Some functions may actually use up to three of these methods. But the thing
is that none of these are compatible with each other and error handling does
not occur automatically; every time a C programmer uses a library
function they must check manually for an error. This bloats code
which would otherwise be perfectly readable
without if-blocks for error handling
and variables to keep track of errors. In a large software project one must
write a section of code for error handling hundreds of times. If you forget,
something can go horribly wrong. For example, if you don't check the return
value of malloc() you may accidentally try to use a null pointer.
Oops...
Commutative array subscripting
"Hey, Thompson, how can I make C's syntax even more
obfuscated and difficult to understand?"
"How about you allow 5[var] to mean the same as var[5]?"
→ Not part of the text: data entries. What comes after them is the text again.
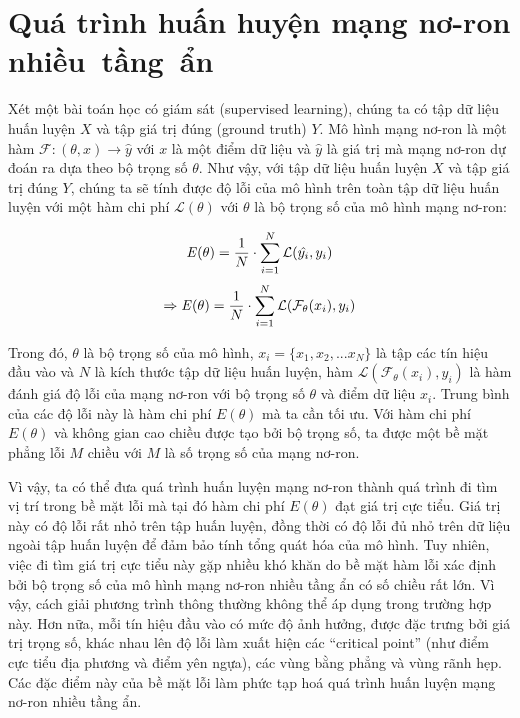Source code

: \section{Quá trình huấn huyện mạng nơ-ron\\nhiều~tầng~ẩn}

Xét một bài toán học có giám sát (supervised learning), chúng ta có tập dữ liệu huấn luyện $X$ và tập giá trị đúng (ground truth) $Y$. Mô hình mạng nơ-ron là một hàm $\mathcal{F}: (\theta, x) \rightarrow \hat{y}$ với $x$ là một điểm dữ liệu và $\hat{y}$ là giá trị mà mạng nơ-ron dự đoán ra dựa theo bộ trọng số $\theta$. Như vậy, với tập dữ liệu huấn luyện $X$ và tập giá trị đúng $Y$, chúng ta sẽ tính được độ lỗi của mô hình trên toàn tập dữ liệu huấn luyện với một hàm chi phí $\mathcal{L}(\theta)$ với $\theta$ là bộ trọng số của mô hình mạng nơ-ron:

\begin{equation}
	\label{eqn:E-y}
	\mathbf{\it{E}(\theta)} = \frac{1}{N}\cdot \sum_{i=1}^{N}\mathcal{L}(\hat{y_i}, y_i)
\end{equation}
\begin{equation}
	\label{eqn:E-Fx}
	\Rightarrow \mathbf{\it{E}(\theta)} = \frac{1}{N}\cdot \sum_{i=1}^{N}\mathcal{L}(\mathcal{F}_\theta( x_i), y_i)
\end{equation}

Trong đó, $\theta$ là bộ trọng số của mô hình, $x_i = \{x_1, x_2,...x_N\}$ là tập các tín hiệu đầu vào và $N$ là kích thước tập dữ liệu huấn luyện, hàm $\mathcal{L}(\mathcal{F}_\theta( x_i), y_i)$ là hàm đánh giá độ lỗi của mạng nơ-ron với bộ trọng số $\theta$ và điểm dữ liệu $x_i$. Trung bình của các độ lỗi này là hàm chi phí $E(\theta)$ mà ta cần tối ưu. Với hàm chi phí $E(\theta)$ và không gian cao chiều được tạo bởi bộ trọng số, ta được một bề mặt phẳng lỗi $M$ chiều với $M$ là số trọng số của mạng nơ-ron.

Vì vậy, ta có thể đưa quá trình huấn luyện mạng nơ-ron thành quá trình đi tìm vị trí trong bề mặt lỗi mà tại đó hàm chi phí $E(\theta)$ đạt giá trị cực tiểu. Giá trị này có độ lỗi rất nhỏ trên tập huấn luyện, đồng thời có độ lỗi đủ nhỏ trên dữ liệu ngoài tập huấn luyện để đảm bảo tính tổng quát hóa của mô hình. Tuy nhiên, việc đi tìm giá trị cực tiểu này gặp nhiều khó khăn do bề mặt hàm lỗi xác định bởi bộ trọng số của mô hình mạng nơ-ron nhiều tầng ẩn có số chiều rất lớn. Vì vậy, cách giải phương trình thông thường không thể áp dụng trong trường hợp này. Hơn nữa, mỗi tín hiệu đầu vào có mức độ ảnh hưởng, được đặc trưng bởi giá trị trọng số, khác nhau lên độ lỗi làm xuất hiện các ``critical point'' (như điểm cực tiểu địa phương và điểm yên ngựa), các vùng bằng phẳng và vùng rãnh hẹp. Các đặc điểm này của bề mặt lỗi làm phức tạp hoá quá trình huấn luyện mạng nơ-ron nhiều tầng ẩn.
"Wow; unnecessary and confusing syntactic idiocy! Thanks!"
"You're welcome, Dennis."
Variadic anonymous macros
In case you don't understand what variadic anonymous macros are, they're
macros (i.e. pseudofunctions defined by the preprocessor) which can take a
variable number of arguments. Sounds like a simple thing to implement. I
mean, it's all done by the preprocessor, right? And besides, you can define
proper functions with variable numbers of arguments even in the original
K&R C, right?
In that case, why can't I do:
#define error(...) fprintf(stderr, ...)
without getting a warning from GCC?
warning: anonymous variadic macros were introduced in C99
That's right, folks. Not until late 1999, 30 years after development on the
C programming language began, have we been allowed to do such a simple
task with the preprocessor.
The C standards don't make sense
Only one simple quote from the ANSI C standard - nay, a single footnote - is
needed to demonstrate the immense idiocy of the whole thing. Ladies,
gentlemen, and everyone else, I present to you...footnote 82:
All whitespace is equivalent except in certain situations.
I'd make a cutting remark about this, but it'd be too easy.
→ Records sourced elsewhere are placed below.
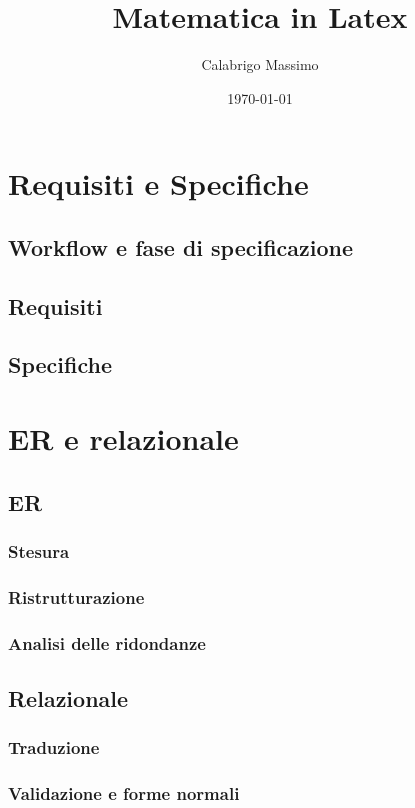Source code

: \documentclass[11pt]{article}
\begin{document}
\title{Matematica in Latex}
\author{Calabrigo Massimo}
\date{\today}
\maketitle

\tableofcontents

\section{Requisiti e Specifiche}
\subsection{Workflow e fase di specificazione}
\subsection{Requisiti}
\subsection{Specifiche}


\section{ER e relazionale}
\subsection{ER}
\subsubsection{Stesura}
\subsubsection{Ristrutturazione}
\subsubsection{Analisi delle ridondanze}

\subsection{Relazionale}
\subsubsection{Traduzione}
\subsubsection{Validazione e forme normali}
\end{document}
Too much preprocessor power
Rather foolishly, half of the actual C language is reimplemented in the
preprocessor. (This should be a concern from the start; redundancy usually
indicates an underlying problem.) We can #define fake variables, fake
conditions with #ifdef and #ifndef, and look, there's even #if, #endif and
the rest of the crew! How useful!
Erm, sorry, no.
Preprocessors are a good idea for a language like C. As has been iterated, C
is not portable. Preprocessors are vital to bridging the gap between
different computer architectures and libraries and allowing a program to
compile on multiple machines without having to rely on external programs.
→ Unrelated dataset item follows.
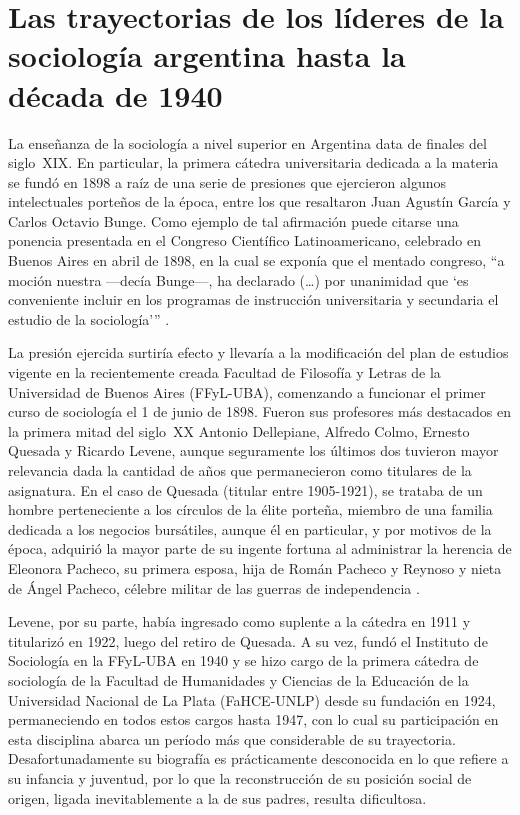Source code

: \section{Las trayectorias de los líderes de la sociología argentina hasta la década de 1940}

La enseñanza de la sociología a nivel superior en Argentina data de finales del siglo~XIX. En particular, la primera cátedra universitaria dedicada a la materia se fundó en 1898 a raíz de una serie de presiones que ejercieron algunos intelectuales porteños de la época, entre los que resaltaron Juan Agustín García y Carlos Octavio Bunge. Como ejemplo de tal afirmación puede citarse una ponencia presentada en el Congreso Científico Latinoamericano, celebrado en Buenos Aires en abril de 1898, en la cual se exponía que el mentado congreso, \enquote{a moción nuestra ---decía Bunge---, ha declarado (\dots) por unanimidad que \enquote{es conveniente incluir en los programas de instrucción universitaria y secundaria el estudio de la sociología}} \parencite[80]{1445-BUNGE1898}.

La presión ejercida surtiría efecto y llevaría a la modificación del plan de estudios vigente en la recientemente creada Facultad de Filosofía y Letras de la Universidad de Buenos Aires (FFyL-UBA), comenzando a funcionar el primer curso de sociología el 1 de junio de 1898. Fueron sus profesores más destacados en la primera mitad del siglo~XX Antonio Dellepiane, Alfredo Colmo, Ernesto Quesada y Ricardo Levene, aunque seguramente los últimos dos tuvieron mayor relevancia dada la cantidad de años que permanecieron como titulares de la asignatura. En el caso de Quesada (titular entre 1905-1921), se trataba de un hombre perteneciente a los círculos de la élite porteña, miembro de una familia dedicada a los negocios bursátiles, aunque él en particular, y por motivos de la época, adquirió la mayor parte de su ingente fortuna al administrar la herencia de Eleonora Pacheco, su primera esposa, hija de Román Pacheco y Reynoso y nieta de Ángel Pacheco, célebre militar de las guerras de independencia \parencite{1535-BUCHBINDER2012}.

Levene, por su parte, había ingresado como suplente a la cátedra en 1911 y titularizó en 1922, luego del retiro de Quesada. A su vez, fundó el Instituto de Sociología en la FFyL-UBA en 1940 y se hizo cargo de la primera cátedra de sociología de la Facultad de Humanidades y Ciencias de la Educación de la Universidad Nacional de La Plata (FaHCE-UNLP) desde su fundación en 1924, permaneciendo en todos estos cargos hasta 1947, con lo cual su participación en esta disciplina abarca un período más que considerable de su trayectoria. Desafortunadamente su biografía es prácticamente desconocida en lo que refiere a su infancia y juventud, por lo que la reconstrucción de su posición social de origen, ligada inevitablemente a la de sus padres, resulta dificultosa.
The #define statement, in this case, can be used perfectly validly to set
'flags' that can be used by a program to determine all sorts of things: which
C standard is being used, which library, who wrote it, and so on and so
forth.
Now, the situation isn't as bad as for C++. In C++, the preprocessor is so
packed with unnecessary rubbish that one can actually use it to calculate an
arbitrary series of Fibonacci numbers at compile-time. However, C comes
dangerously close; it allows the programmer to define fake global variables
with wacky values which would not otherwise be proper code, and then compare
values of these variables. Why? It's not needed; the C language of the Plan
9 operating system doesn't let you play around with preprocessor definitions
like this. It's all just bloat.
"But what about when we want to use a constant throughout a program? We
don't want to have to go through the program changing the value each time we
want to change the constant!" some may complain.
Well, there's these things called global variables. And there's
this keyword, const
. It makes a constant variable. Do you see
where I'm going with this?
You can do search and replace without the preprocessor, too. In fact, they
were able to do it back in the seventies on the very first versions of Unix.
They called it sed. Need something more like cpp?
Use m4 and stop complaining. It's the Unix way!